● How to complete this task
Please find all lines in the data that hold the string "不怕被人家微信好友圈安排一波" and copy them.

● Material provided
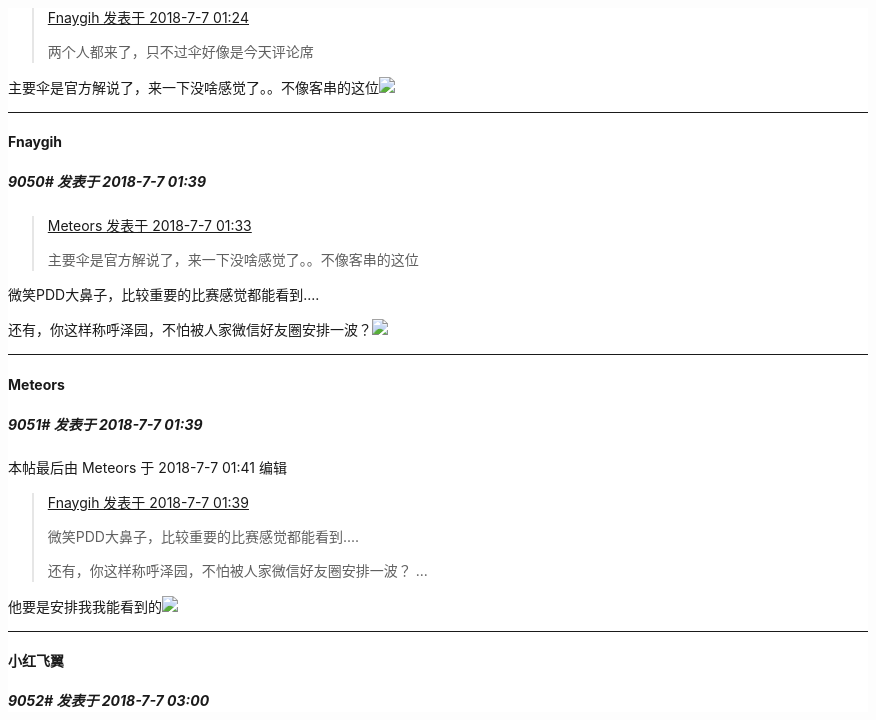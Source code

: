 

<blockquote><a href="httphttps://bbs.saraba1st.com/2b/forum.php?mod=redirect&amp;goto=findpost&amp;pid=40245031&amp;ptid=1719892" target="_blank">Fnaygih 发表于 2018-7-7 01:24</a>

两个人都来了，只不过伞好像是今天评论席</blockquote>
主要伞是官方解说了，来一下没啥感觉了。。不像客串的这位<img src="https://static.saraba1st.com/image/smiley/face2017/067.png" referrerpolicy="no-referrer">







-----

####  Fnaygih  
##### 9050#       发表于 2018-7-7 01:39



<blockquote><a href="httphttps://bbs.saraba1st.com/2b/forum.php?mod=redirect&amp;goto=findpost&amp;pid=40245072&amp;ptid=1719892" target="_blank">Meteors 发表于 2018-7-7 01:33</a>

主要伞是官方解说了，来一下没啥感觉了。。不像客串的这位</blockquote>
微笑PDD大鼻子，比较重要的比赛感觉都能看到....

还有，你这样称呼泽园，不怕被人家微信好友圈安排一波？<img src="https://static.saraba1st.com/image/smiley/face2017/048.png" referrerpolicy="no-referrer">







-----

####  Meteors  
##### 9051#       发表于 2018-7-7 01:39



 本帖最后由 Meteors 于 2018-7-7 01:41 编辑 
<blockquote><a href="httphttps://bbs.saraba1st.com/2b/forum.php?mod=redirect&amp;goto=findpost&amp;pid=40245093&amp;ptid=1719892" target="_blank">Fnaygih 发表于 2018-7-7 01:39</a>

微笑PDD大鼻子，比较重要的比赛感觉都能看到....

还有，你这样称呼泽园，不怕被人家微信好友圈安排一波？ ...</blockquote>
他要是安排我我能看到的<img src="https://static.saraba1st.com/image/smiley/face2017/065.png" referrerpolicy="no-referrer">







-----

####  小红飞翼  
##### 9052#       发表于 2018-7-7 03:00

● Solution to this exercise
还有，你这样称呼泽园，不怕被人家微信好友圈安排一波？<img src="https://static.saraba1st.com/image/smiley/face2017/048.png" referrerpolicy="no-referrer">
还有，你这样称呼泽园，不怕被人家微信好友圈安排一波？ ...</blockquote>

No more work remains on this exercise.